--- PROVIDED DATA ---

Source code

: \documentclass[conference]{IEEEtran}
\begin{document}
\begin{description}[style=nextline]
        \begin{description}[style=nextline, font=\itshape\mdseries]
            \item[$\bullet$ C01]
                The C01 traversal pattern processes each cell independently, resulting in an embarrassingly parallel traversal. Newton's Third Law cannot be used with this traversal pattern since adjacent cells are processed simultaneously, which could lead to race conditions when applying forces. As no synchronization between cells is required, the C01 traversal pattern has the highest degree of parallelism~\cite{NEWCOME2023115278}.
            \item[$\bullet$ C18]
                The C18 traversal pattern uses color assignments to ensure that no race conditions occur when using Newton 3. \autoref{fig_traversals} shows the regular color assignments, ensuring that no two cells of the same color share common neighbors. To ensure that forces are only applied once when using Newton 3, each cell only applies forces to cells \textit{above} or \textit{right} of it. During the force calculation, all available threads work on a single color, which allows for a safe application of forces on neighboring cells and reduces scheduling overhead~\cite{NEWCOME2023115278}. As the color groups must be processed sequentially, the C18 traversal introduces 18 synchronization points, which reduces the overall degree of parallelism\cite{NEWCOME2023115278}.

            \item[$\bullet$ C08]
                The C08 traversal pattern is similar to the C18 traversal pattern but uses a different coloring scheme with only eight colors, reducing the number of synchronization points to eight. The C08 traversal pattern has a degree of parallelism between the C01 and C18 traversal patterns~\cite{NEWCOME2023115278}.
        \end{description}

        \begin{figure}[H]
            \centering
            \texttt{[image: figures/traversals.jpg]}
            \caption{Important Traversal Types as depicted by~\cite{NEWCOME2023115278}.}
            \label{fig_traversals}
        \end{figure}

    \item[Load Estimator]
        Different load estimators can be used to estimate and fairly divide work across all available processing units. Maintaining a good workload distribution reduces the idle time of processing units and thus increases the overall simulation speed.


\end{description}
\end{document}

---
--- PROVIDED DATA ---

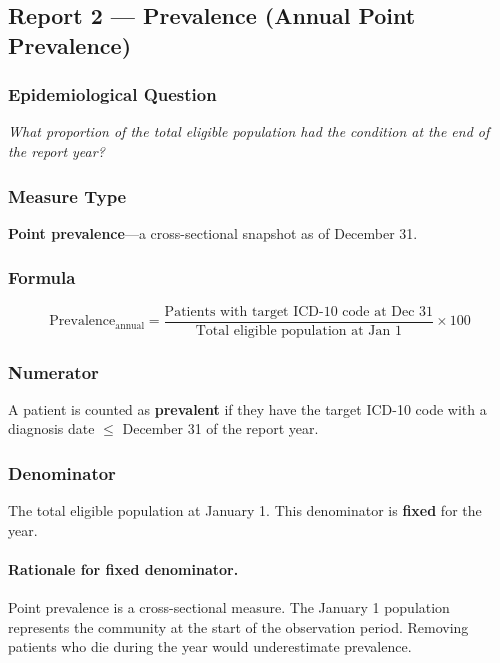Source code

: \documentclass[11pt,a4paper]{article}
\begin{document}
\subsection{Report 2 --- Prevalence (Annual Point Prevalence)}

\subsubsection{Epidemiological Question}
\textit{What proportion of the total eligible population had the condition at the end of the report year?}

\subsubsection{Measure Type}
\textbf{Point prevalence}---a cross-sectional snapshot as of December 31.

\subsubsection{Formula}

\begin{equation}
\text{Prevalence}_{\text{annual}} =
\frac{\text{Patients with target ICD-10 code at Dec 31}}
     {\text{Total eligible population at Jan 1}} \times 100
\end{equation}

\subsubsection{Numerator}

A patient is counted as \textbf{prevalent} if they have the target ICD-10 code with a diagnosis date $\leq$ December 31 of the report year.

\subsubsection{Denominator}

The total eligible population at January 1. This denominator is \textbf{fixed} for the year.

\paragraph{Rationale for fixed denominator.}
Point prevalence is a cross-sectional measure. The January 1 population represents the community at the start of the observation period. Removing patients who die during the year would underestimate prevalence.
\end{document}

---

> **ACTIVITY**
In the records shown above, how many lines include the word "textbf"? Answer with the number only.

> **EXERCISE ANSWER**
3